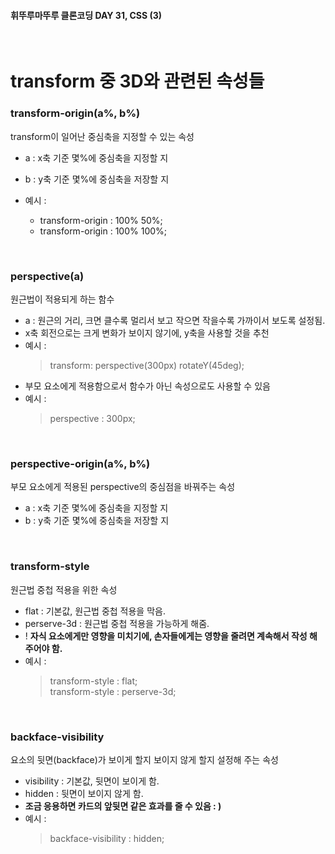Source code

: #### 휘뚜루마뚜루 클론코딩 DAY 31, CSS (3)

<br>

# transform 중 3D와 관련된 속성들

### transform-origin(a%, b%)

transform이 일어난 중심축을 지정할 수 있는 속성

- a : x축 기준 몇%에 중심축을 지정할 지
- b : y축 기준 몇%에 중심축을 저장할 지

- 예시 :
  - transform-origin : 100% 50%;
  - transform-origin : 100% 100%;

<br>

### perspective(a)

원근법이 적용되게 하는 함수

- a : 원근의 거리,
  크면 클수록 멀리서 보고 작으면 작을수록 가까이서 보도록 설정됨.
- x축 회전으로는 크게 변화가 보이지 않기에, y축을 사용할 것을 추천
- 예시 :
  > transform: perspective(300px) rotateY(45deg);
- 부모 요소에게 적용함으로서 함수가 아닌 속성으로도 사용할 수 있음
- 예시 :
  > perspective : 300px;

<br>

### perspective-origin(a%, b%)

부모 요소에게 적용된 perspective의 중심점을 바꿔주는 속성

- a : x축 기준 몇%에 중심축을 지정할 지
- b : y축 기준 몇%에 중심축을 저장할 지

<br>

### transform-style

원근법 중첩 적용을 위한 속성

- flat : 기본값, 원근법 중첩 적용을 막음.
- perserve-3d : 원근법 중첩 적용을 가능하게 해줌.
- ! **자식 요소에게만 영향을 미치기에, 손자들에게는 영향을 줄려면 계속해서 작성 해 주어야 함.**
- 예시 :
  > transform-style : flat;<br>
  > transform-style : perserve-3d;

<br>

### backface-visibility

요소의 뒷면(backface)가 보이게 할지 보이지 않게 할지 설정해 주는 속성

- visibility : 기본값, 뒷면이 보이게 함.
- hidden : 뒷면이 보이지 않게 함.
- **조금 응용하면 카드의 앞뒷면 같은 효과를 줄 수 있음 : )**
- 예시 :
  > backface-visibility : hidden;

---

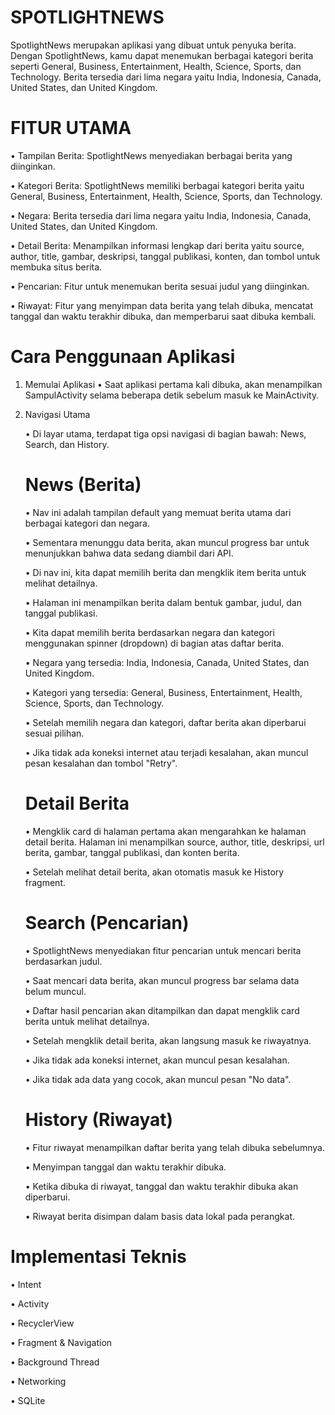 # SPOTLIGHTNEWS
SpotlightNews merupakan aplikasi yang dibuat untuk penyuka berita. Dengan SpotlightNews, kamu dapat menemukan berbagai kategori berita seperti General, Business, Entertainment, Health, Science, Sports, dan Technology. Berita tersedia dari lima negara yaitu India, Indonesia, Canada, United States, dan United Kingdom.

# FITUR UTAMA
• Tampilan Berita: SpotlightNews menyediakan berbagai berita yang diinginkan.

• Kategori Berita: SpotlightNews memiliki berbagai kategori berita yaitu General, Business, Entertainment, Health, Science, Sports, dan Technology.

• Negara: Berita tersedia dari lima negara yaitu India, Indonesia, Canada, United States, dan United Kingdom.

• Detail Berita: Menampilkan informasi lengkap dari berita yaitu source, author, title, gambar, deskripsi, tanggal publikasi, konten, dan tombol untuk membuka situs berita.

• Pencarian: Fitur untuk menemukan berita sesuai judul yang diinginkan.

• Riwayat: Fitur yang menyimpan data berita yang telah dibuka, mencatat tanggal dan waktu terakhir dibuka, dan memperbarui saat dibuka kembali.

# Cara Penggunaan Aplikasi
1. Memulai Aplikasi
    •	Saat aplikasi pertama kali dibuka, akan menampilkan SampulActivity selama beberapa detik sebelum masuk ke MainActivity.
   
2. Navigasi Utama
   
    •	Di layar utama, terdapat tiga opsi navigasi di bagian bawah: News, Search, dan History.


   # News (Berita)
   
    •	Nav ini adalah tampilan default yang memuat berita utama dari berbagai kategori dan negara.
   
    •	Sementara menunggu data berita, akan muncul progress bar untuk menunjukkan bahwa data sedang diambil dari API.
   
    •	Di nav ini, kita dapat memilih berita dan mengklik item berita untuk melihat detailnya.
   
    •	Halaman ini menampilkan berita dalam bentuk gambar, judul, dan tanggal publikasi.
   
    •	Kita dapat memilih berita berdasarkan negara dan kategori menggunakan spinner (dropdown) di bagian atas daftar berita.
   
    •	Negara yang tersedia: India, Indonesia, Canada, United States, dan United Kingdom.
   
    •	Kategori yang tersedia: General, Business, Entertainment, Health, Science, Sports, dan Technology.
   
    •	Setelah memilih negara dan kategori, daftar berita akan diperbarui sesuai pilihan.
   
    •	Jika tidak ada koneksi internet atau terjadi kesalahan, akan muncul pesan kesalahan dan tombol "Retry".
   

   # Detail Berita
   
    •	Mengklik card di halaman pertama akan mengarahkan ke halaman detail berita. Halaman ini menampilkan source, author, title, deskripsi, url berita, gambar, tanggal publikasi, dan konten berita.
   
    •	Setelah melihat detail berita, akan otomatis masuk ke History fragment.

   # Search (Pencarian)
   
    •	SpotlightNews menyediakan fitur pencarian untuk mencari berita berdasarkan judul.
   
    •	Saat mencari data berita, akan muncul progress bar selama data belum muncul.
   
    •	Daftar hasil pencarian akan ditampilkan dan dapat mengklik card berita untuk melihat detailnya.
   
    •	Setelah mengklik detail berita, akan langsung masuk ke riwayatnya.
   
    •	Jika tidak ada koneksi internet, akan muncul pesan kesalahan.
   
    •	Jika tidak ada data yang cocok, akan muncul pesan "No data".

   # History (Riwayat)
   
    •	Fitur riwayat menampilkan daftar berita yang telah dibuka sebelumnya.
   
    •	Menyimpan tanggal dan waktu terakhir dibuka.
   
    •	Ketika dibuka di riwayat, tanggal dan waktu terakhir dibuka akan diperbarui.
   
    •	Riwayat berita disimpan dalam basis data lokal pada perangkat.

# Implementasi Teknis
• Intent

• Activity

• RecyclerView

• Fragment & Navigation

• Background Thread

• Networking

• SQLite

▶ [PROBLEM]: Among the lines above, repeat exactly those from the line with "# FITUR UTAMA" to the line with "diambil dari API.", counting both ends.

▶ [RESPONSE FOR THIS EXERCISE]:
# FITUR UTAMA
• Tampilan Berita: SpotlightNews menyediakan berbagai berita yang diinginkan.

• Kategori Berita: SpotlightNews memiliki berbagai kategori berita yaitu General, Business, Entertainment, Health, Science, Sports, dan Technology.

• Negara: Berita tersedia dari lima negara yaitu India, Indonesia, Canada, United States, dan United Kingdom.

• Detail Berita: Menampilkan informasi lengkap dari berita yaitu source, author, title, gambar, deskripsi, tanggal publikasi, konten, dan tombol untuk membuka situs berita.

• Pencarian: Fitur untuk menemukan berita sesuai judul yang diinginkan.

• Riwayat: Fitur yang menyimpan data berita yang telah dibuka, mencatat tanggal dan waktu terakhir dibuka, dan memperbarui saat dibuka kembali.

# Cara Penggunaan Aplikasi
1. Memulai Aplikasi
    •	Saat aplikasi pertama kali dibuka, akan menampilkan SampulActivity selama beberapa detik sebelum masuk ke MainActivity.
   
2. Navigasi Utama
   
    •	Di layar utama, terdapat tiga opsi navigasi di bagian bawah: News, Search, dan History.


   # News (Berita)
   
    •	Nav ini adalah tampilan default yang memuat berita utama dari berbagai kategori dan negara.
   
    •	Sementara menunggu data berita, akan muncul progress bar untuk menunjukkan bahwa data sedang diambil dari API.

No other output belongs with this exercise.